Janez Janša (born 7 December 1970 in Bergamo, Italy, as Davide Grassi) is one of the three contemporary artists who in 2007 changed their names to Janez Janša, the name of the Slovenian right-wing politician Janez Janša. He is a conceptual artist, performer and producer graduated from the Academy of Fine Arts of Milan, Italy. His work has a strong social connotation and is characterized by an inter-media approach. He is co-founder and director of Aksioma – Institute for Contemporary Art, Ljubljana.

His first public artistic project was the urban installation "I Need Money to Be an Artist,"which was presented first in Ljubljana, Slovenia (1996) and then in Venice, Italy. In 2001 he became President of the Management Board of “Problemarket.com – the Problem Stock Exchange”, a virtual platform on which shares of companies dealing with problems are floated. The following year Janša produced “machinaZOIS” an electromechanical patron that financially supports contemporary artists and artistic productions. Then he started the development of “DemoKino – Virtual Biopolitical Agora”, a virtual parliament that through topical film parables provides the voters with the opportunity to decide on issues that are becoming the essence of modern politics: the questions of life.

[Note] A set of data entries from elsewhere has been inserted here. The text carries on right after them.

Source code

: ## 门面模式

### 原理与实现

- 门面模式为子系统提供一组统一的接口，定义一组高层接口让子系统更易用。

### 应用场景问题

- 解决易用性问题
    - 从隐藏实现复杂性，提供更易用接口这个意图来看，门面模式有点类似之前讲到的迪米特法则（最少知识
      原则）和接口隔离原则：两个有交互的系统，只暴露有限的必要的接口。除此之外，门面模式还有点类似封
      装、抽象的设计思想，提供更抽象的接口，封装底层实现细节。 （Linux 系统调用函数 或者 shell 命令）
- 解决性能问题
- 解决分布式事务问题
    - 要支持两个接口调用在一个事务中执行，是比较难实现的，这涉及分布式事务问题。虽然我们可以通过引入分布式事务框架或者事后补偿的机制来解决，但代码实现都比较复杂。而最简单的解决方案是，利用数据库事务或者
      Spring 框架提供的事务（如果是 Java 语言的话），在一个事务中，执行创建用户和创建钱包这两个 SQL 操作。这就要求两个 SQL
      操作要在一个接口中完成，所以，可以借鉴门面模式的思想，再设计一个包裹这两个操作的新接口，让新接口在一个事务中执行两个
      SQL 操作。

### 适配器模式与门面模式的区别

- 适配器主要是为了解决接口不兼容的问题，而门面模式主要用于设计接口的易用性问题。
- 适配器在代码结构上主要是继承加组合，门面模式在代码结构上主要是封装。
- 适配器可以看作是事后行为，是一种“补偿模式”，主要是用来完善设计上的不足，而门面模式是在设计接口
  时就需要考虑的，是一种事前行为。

In 2005 Janša established the platform “RE:akt!” that examines media's role in manipulating perceptions and creating (post)modern historical myths and contemporary mythology. A part of this platform is the project “Mount Triglav on Mount Triglav” by Janez Janša, Janez Janša and Janez Janša.

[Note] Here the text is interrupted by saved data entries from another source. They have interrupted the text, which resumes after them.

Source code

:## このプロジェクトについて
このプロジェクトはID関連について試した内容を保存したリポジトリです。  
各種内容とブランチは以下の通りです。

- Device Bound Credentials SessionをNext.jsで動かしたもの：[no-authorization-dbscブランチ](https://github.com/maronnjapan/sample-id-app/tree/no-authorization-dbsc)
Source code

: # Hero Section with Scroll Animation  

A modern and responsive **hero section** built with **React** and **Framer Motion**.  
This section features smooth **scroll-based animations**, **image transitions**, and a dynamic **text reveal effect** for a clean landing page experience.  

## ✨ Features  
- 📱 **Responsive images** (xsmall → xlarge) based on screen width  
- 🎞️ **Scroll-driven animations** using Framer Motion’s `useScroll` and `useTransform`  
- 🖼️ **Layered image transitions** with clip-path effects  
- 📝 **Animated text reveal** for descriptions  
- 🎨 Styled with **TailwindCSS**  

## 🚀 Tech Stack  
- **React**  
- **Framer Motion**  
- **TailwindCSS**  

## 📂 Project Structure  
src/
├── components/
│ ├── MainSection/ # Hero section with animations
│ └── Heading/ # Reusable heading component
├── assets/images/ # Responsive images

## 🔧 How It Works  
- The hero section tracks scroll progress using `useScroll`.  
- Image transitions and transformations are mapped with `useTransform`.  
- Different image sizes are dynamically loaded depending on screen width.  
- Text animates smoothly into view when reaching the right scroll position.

Parallelly to these socio-political projects Janša investigated the field of virtual reality and neurofeedback technologies.

During 2000-2002 he developed and performed with Darij Kreuh "Brainscore – Incorporeal Communication", a performance for two operators, which act in a virtual reality environment through their avatars.

During 2004–2007 he led the project "Brainloop", an interactive performance platform which allows a subject to navigate a virtual space merely by imagining specific motor commands.

Janez Janša is editor of the book "La Carta del Carnaro / The Charter of Carnaro" (2009) and co-editor of the textual and pictorial reader "DemoKino – Virtual Biopolitical Agora" (2006), of the book "NAME - Readymade" (2008), "RE:akt! - Reconstruction, Re-enactment, Re-reporting" (2009) and "Signature".

In September 2008 Mladina published biography of the three Janez Janšas. and a month later he co-edited (together with Janez Janša (director) and Janez Janša (visual artist)) the book NAME Readymade.